第088話: 幻の酒の正体
最奥の部屋には、幻想的な光を放つ美しい泉があった。
天井の鍾乳石から雫が落ち、水面に波紋を作っている。静寂の中にその音だけが響き渡っていた。
「これが……ドラゴンスレイヤーの源泉……」
ロゼが震える手で水を掬い、口に含んだ。しかし、すぐにその表情が曇る。
「……ただの水だ。微かに魔力は感じるが、これは酒じゃない。こんな霊水じゃ親父の病気は治せない……」
ロゼが絶望に崩れ落ちる。
その時、ソフィアがそばにあった石碑を読み上げた。
「『この霊水に、龍の涙(と呼ばれる赤い果実)を浸し、百年の時をかけてじっくりと発酵・熟成させるべし』……じゃと」
「ひゃ、百年!?」
ロゼが悲鳴を上げた。

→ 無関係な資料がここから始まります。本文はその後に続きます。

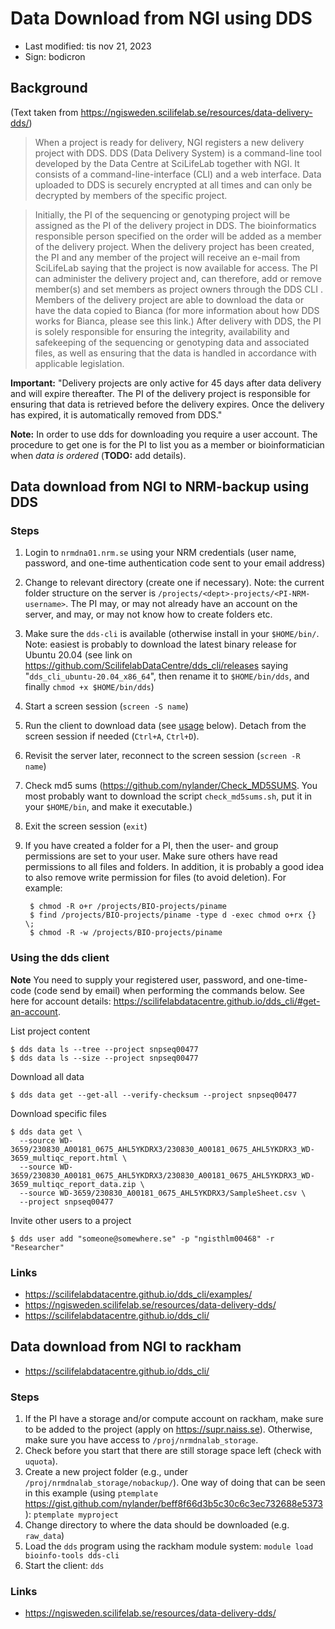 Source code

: # Data Download from NGI using DDS

- Last modified: tis nov 21, 2023
- Sign: bodicron


## Background

(Text taken from <https://ngisweden.scilifelab.se/resources/data-delivery-dds/>)

> When a project is ready for delivery, NGI registers a new delivery project with
> DDS.  DDS (Data Delivery System) is a command-line tool developed by the Data
> Centre at SciLifeLab together with NGI. It consists of a command-line-interface
> (CLI) and a web interface. Data uploaded to DDS is securely encrypted at all
> times and can only be decrypted by members of the specific project.

> Initially, the PI of the sequencing or genotyping project will be assigned as
> the PI of the delivery project in DDS. The bioinformatics responsible person
> specified on the order will be added as a member of the delivery project. When
> the delivery project has been created, the PI and any member of the project
> will receive an e-mail from SciLifeLab saying that the project is now available
> for access.  The PI can administer the delivery project and, can therefore, add
> or remove member(s) and set members as project owners through the DDS CLI .
> Members of the delivery project are able to download the data or have the data
> copied to Bianca (for more information about how DDS works for Bianca, please
> see this link.) After delivery with DDS, the PI is solely responsible for
> ensuring the integrity, availability and safekeeping of the sequencing or
> genotyping data and associated files, as well as ensuring that the data is
> handled in accordance with applicable legislation.

**Important:** "Delivery projects are only active for 45 days after data
delivery and will expire thereafter. The PI of the delivery project is
responsible for ensuring that data is retrieved before the delivery expires.
Once the delivery has expired, it is automatically removed from DDS."

**Note:** In order to use dds for downloading you require a user account.  The
procedure to get one is for the PI to list you as a member or bioinformatician
when *data is ordered* (**TODO:** add details).


## Data download from NGI to NRM-backup using DDS

### Steps

1. Login to `nrmdna01.nrm.se` using your NRM credentials (user name, password,
  and one-time authentication code sent to your email address)
2. Change to relevant directory (create one if necessary). Note: the current
  folder structure on the server is
  `/projects/<dept>-projects/<PI-NRM-username>`. The PI may, or may not already
  have an account on the server, and may, or may not know how to create folders
  etc.
3. Make sure the `dds-cli` is available (otherwise install in your `$HOME/bin/`.
  Note: easiest is probably to download the latest binary release for Ubuntu
  20.04 (see link on <https://github.com/ScilifelabDataCentre/dds_cli/releases>
  saying "`dds_cli_ubuntu-20.04_x86_64`", then rename it to `$HOME/bin/dds`,
  and finally `chmod +x $HOME/bin/dds`)
4. Start a screen session (`screen -S name`)
5. Run the client to download data (see [usage](#using-the-dds-client) below).
  Detach from the screen session if needed (`Ctrl+A`, `Ctrl+D`).
6. Revisit the server later, reconnect to the screen session (`screen -R name`)
7. Check md5 sums (<https://github.com/nylander/Check_MD5SUMS>. You most
  probably want to download the script `check_md5sums.sh`, put it in your
  `$HOME/bin`, and make it executable.)
8. Exit the screen session  (`exit`)
9. If you have created a folder for a PI, then the user- and group permissions
  are set to your user. Make sure others have read permissions to all files and
  folders. In addition, it is probably a good idea to also remove write
  permission for files (to avoid deletion). For example:

        $ chmod -R o+r /projects/BIO-projects/piname
        $ find /projects/BIO-projects/piname -type d -exec chmod o+rx {} \;
        $ chmod -R -w /projects/BIO-projects/piname

### Using the dds client

**Note** You need to supply your registered user, password, and one-time-code
(code send by email) when performing the commands below.  See here for account
details: <https://scilifelabdatacentre.github.io/dds_cli/#get-an-account>.

List project content

    $ dds data ls --tree --project snpseq00477
    $ dds data ls --size --project snpseq00477

Download all data

    $ dds data get --get-all --verify-checksum --project snpseq00477

Download specific files

    $ dds data get \
      --source WD-3659/230830_A00181_0675_AHL5YKDRX3/230830_A00181_0675_AHL5YKDRX3_WD-3659_multiqc_report.html \
      --source WD-3659/230830_A00181_0675_AHL5YKDRX3/230830_A00181_0675_AHL5YKDRX3_WD-3659_multiqc_report_data.zip \
      --source WD-3659/230830_A00181_0675_AHL5YKDRX3/SampleSheet.csv \
      --project snpseq00477

Invite other users to a project

    $ dds user add "someone@somewhere.se" -p "ngisthlm00468" -r "Researcher"

### Links

- <https://scilifelabdatacentre.github.io/dds_cli/examples/>
- <https://ngisweden.scilifelab.se/resources/data-delivery-dds/>
- <https://scilifelabdatacentre.github.io/dds_cli/>

## Data download from NGI to rackham

- <https://scilifelabdatacentre.github.io/dds_cli/>

### Steps

1. If the PI have a storage and/or compute account on rackham, make sure to be
   added to the project (apply on <https://supr.naiss.se>). Otherwise, make sure
   you have access to `/proj/nrmdnalab_storage`.
2. Check before you start that there are still storage space left (check with
  `uquota`).
3. Create a new project folder (e.g., under
   `/proj/nrmdnalab_storage/nobackup/`). One way of doing that can be seen in
   this example (using `ptemplate`
   <https://gist.github.com/nylander/beff8f66d3b5c30c6c3ec732688e5373>):
   `ptemplate myproject`
4. Change directory to where the data should be downloaded (e.g. `raw_data`)
5. Load the `dds` program using the rackham module system: `module load
   bioinfo-tools dds-cli`
6. Start the client: `dds`

### Links

- <https://ngisweden.scilifelab.se/resources/data-delivery-dds/>

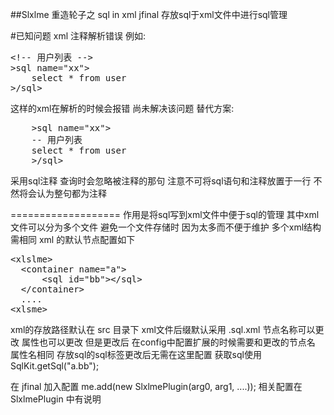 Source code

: ##Slxlme
重造轮子之 sql in xml
jfinal 存放sql于xml文件中进行sql管理

#已知问题
xml 注释解析错误
例如:
<pre>
&lt;!-- 用户列表 --&gt;
&gt;sql name="xx"&gt;
    select * from user
&gt;/sql&gt;
</pre>
这样的xml在解析的时候会报错
尚未解决该问题
替代方案:
<pre>
    &gt;sql name="xx"&gt;
    -- 用户列表
    select * from user
    &gt;/sql&gt;
</pre>
采用sql注释 查询时会忽略被注释的那句
注意不可将sql语句和注释放置于一行 不然将会认为整句都为注释

===================
作用是将sql写到xml文件中便于sql的管理
其中xml文件可以分为多个文件 避免一个文件存储时 因为太多而不便于维护
多个xml结构需相同 
xml 的默认节点配置如下
<pre>&lt;xlslme&gt;
  &lt;container name="a"&gt;
      &lt;sql id="bb"&gt;&lt;/sql&gt;
  &lt;/container&gt;
  ....
&lt;xlsme&gt;</pre>
xml的存放路径默认在 src 目录下
xml文件后缀默认采用 .sql.xml 
节点名称可以更改 属性也可以更改  但是更改后 在config中配置扩展的时候需要和更改的节点名 属性名相同
存放sql的sql标签更改后无需在这里配置
获取sql使用  SqlKit.getSql("a.bb");

在 jfinal 加入配置
me.add(new SlxlmePlugin(arg0, arg1, ....));
相关配置在 SlxlmePlugin 中有说明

百年も待っていたら、父親の寿命は尽きてしまう。
「そんな……龍の涙なら森で見つけたけど……ここまで来て、無駄だったのか……」
「諦めるのはまだ早いよ、ロゼ」
僕は彼女の肩に手を置いた。
「百年待てないなら、時間を早めればいいだけの話さ。……ナビ、出番だ」
『了解。成分分析完了。「超高速発酵・熟成プロセス」を開始します』
僕はアイテムボックスから「龍の涙」を取り出し、霊水が入った樽に放り込んだ。
そして、樽ごとキャンピングカーのキッチンへと運び込む。
「何をするんだい?」
「見ててよ。ナビ、お願い」
『はい。タイム・アクセラレーション(局所的時間加速)、および発酵促進酵素ナノマシンを投入……開始します』
キャンピングカーの調理設備が唸りを上げる。
通常なら百年かかる工程を、魔法と科学の融合技でわずか数分に短縮するのだ。
チーン!
数分後、電子レンジのような音が鳴った。
『完成しました。極上のヴィンテージものです』
蓋を開けた瞬間、むせ返るような芳醇な香りが広がった。
フルーティーでありながら深みのある香り。樽の中には黄金色に輝く液体が揺れている。
これぞまさに、伝説の酒『ドラゴンスレイヤー』だ。
「信じられない……魔法使いってのは、みんなこんなことができるのかい?」
「いや、ユウが異常なだけじゃ」
ロゼは涙を浮かべて、その樽を抱きしめた。
「ありがとう……これで、親父が助かる……!」
彼女の涙が、黄金の酒に一滴混じったような気がした。
感動の瞬間だ。しかし、物語はまだ終わらない。
外からは、不穏な気配が急速に近づいていたのだ。